**Your instructions**
Each line below is to be copied exactly as it appears.

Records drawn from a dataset
--- START ---
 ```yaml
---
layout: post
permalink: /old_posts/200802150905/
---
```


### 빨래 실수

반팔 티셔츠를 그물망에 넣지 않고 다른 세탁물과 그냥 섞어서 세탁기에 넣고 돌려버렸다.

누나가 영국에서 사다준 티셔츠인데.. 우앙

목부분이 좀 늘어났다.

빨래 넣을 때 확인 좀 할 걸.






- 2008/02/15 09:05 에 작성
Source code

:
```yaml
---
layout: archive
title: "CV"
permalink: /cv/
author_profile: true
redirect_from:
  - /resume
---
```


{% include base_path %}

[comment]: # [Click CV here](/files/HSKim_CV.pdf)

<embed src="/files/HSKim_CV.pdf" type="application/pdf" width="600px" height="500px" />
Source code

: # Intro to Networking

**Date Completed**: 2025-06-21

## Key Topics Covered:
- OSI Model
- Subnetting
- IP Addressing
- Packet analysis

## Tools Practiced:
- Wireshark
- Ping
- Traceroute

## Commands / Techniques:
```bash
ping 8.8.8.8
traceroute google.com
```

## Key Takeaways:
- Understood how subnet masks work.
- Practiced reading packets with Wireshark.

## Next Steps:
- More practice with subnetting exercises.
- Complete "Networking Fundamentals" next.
--- END ---
**Worked solution**
 ```yaml
---
layout: post
permalink: /old_posts/200802150905/
---
```


### 빨래 실수

반팔 티셔츠를 그물망에 넣지 않고 다른 세탁물과 그냥 섞어서 세탁기에 넣고 돌려버렸다.

누나가 영국에서 사다준 티셔츠인데.. 우앙

목부분이 좀 늘어났다.

빨래 넣을 때 확인 좀 할 걸.






- 2008/02/15 09:05 에 작성
Source code

:
```yaml
---
layout: archive
title: "CV"
permalink: /cv/
author_profile: true
redirect_from:
  - /resume
---
```


{% include base_path %}

[comment]: # [Click CV here](/files/HSKim_CV.pdf)

<embed src="/files/HSKim_CV.pdf" type="application/pdf" width="600px" height="500px" />
Source code

: # Intro to Networking

**Date Completed**: 2025-06-21

## Key Topics Covered:
- OSI Model
- Subnetting
- IP Addressing
- Packet analysis

## Tools Practiced:
- Wireshark
- Ping
- Traceroute

## Commands / Techniques:
```bash
ping 8.8.8.8
traceroute google.com
```

## Key Takeaways:
- Understood how subnet masks work.
- Practiced reading packets with Wireshark.

## Next Steps:
- More practice with subnetting exercises.
- Complete "Networking Fundamentals" next.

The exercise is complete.